Pues eso, a ver si alguién sabe el significado de esta palabra florentina.

Saludos.


----------



## 0scar

Podría ser el gentilicio de Sala Baganza, en Parma.


----------



## Agró

0scar said:


> Podría ser el gentilicio de Sala Baganza, en Parma.



El gentilicio De Sala Baganzo es "salese/salesi", según wikipedia Italia.

Hay varias entradas en google de _baganzo _como apellido y como nickname/apodo de usuarios de facebook.

Misterio.


----------



## ursu-lab

Come dice Agrò, gli abitanti di Sala Baganz*a* sono salesi. Tra l'altro era talmente minuscolo all'epoca che dubito che fosse conosciuto fuori dai confini della provincia parmigiana.  Nemmeno adesso è poi così grande, fino a qualche anno fa era conosciuto solo per la piscina scoperta d'estate... A Parma c'è anche Baganzola che è una semplice frazione a circa 5 km dalla città e i suoi abitanti si chiamano tra di loro semplicemente parmigiani... 
Insomma, non credo proprio che quel "baganzo" si riferisca a un "luogo", e comunque non può essere del parmense. 
Potrebbe essere invece un soprannome. 
Ma hai controllato nel romanzo di Vasco Pratolini (da cui è tratto il film) com'è scritto o l'hai solo trascritto dall'audio?


----------



## Geviert

Infatti, cercavo qualche variante tipo vaganzo, ma non c'é nemmeno cosí. bisogna guardare nel libro, oppure meglio ancora, farci vedere quel pezzo del film, magari in YT. Così abbiamo il contesto giusto.


----------



## chlapec

Forse il povero Ugo è così stanco dopo aver lavorato tutta la notte che volendo dire "Vado a pranzo" appena riesce a dire "vaganzo"


----------



## Geviert

chlapec said:


> Forse il povero Ugo è così stanco dopo aver lavorato tutta la notte che volendo dire "Vado a pranzo" appena riesce a dire "vaganzo"



Ecco, proprio a questo pensavo. A volte la filologia ci gioca questi brutti tiri. Mi hai fatto ricordare quel thread su _viday_ dove si cavilava con estro che fosse derivato dal quechua, invece era _vida y _qualcosa (almeno). Che figura.


----------



## Neuromante

Geviert said:


> Ecco, proprio a questo pensavo. A volte la filologia ci gioca questi brutti tiri. Mi hai fatto ricordare quel thread su _viday_ dove si cavilava con estro che fosse derivato dal quechua, invece era _vida y _qualcosa (almeno). Che figura.

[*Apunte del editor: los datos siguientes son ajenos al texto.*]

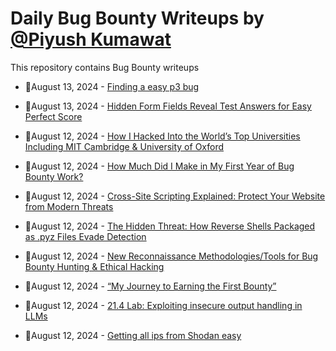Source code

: # Daily Bug Bounty Writeups by [@Piyush Kumawat](https://twitter.com/piyush_supiy) 
This repository contains Bug Bounty writeups

<!-- BLOG-POST-LIST:START -->
 - 💯August 13, 2024 - [Finding a easy p3 bug](https://medium.com/@sangamahesh650/finding-a-easy-p3-bug-05b54f70e14c?source=rss------bug_bounty-5) 

 - 💯August 13, 2024 - [Hidden Form Fields Reveal Test Answers for Easy Perfect Score](https://osintteam.blog/hidden-form-fields-reveal-test-answers-for-easy-perfect-score-c4d202416ad7?source=rss------bug_bounty-5) 

 - 💯August 12, 2024 - [How I Hacked Into the World’s Top Universities Including MIT Cambridge &amp; University of Oxford](https://medium.com/@josuofficial327/how-i-hacked-into-the-worlds-top-universities-including-mit-cambridge-university-of-oxford-a2e209d8abf7?source=rss------bug_bounty-5) 

 - 💯August 12, 2024 - [How Much Did I Make in My First Year of Bug Bounty Work?](https://medium.com/@bountyget/how-much-did-i-make-in-my-first-year-of-bug-bounty-work-2f0583002db6?source=rss------bug_bounty-5) 

 - 💯August 12, 2024 - [Cross-Site Scripting Explained: Protect Your Website from Modern Threats](https://7hecoder.medium.com/secure-your-site-xss-guide-d780dd2ad098?source=rss------bug_bounty-5) 

 - 💯August 12, 2024 - [The Hidden Threat: How Reverse Shells Packaged as .pyz Files Evade Detection](https://medium.com/@psychomong/the-hidden-threat-how-reverse-shells-packaged-as-pyz-files-evade-detection-e82d1f234187?source=rss------bug_bounty-5) 

 - 💯August 12, 2024 - [New Reconnaissance Methodologies/Tools for Bug Bounty Hunting &amp; Ethical Hacking](https://medium.com/@retr0x/new-reconnaissance-methodologies-tools-for-bug-bounty-hunting-ethical-hacking-be7ca14a7ae2?source=rss------bug_bounty-5) 

 - 💯August 12, 2024 - [“My Journey to Earning the First Bounty”](https://medium.com/@asharm.khan7/my-journey-to-earning-the-first-bounty-5314d1780f84?source=rss------bug_bounty-5) 

 - 💯August 12, 2024 - [21.4 Lab: Exploiting insecure output handling in LLMs](https://cyberw1ng.medium.com/21-4-lab-exploiting-insecure-output-handling-in-llms-4b17d8401fe6?source=rss------bug_bounty-5) 

 - 💯August 12, 2024 - [Getting all ips from Shodan easy](https://medium.com/@sangamahesh650/getting-all-ips-from-shodan-easy-400706799e53?source=rss------bug_bounty-5) 
<!-- BLOG-POST-LIST:END -->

¿Estás seguro? Recuerdo que al final resultó que era un diminutivo localista de "vida" y no era "vida y (Algo más)" Cuando ampliaron el texto quedó claro.


----------



## droid

Hola.

*Ursu-lab*, la palabra está transcrita literalmente del subtítulo italiano que hay en el DVD de la película de Lizzani, así que si no es una palabra usual italiana, cabe la posibilidad de que la persona que creará el subtítulo se equivocara al escribirla.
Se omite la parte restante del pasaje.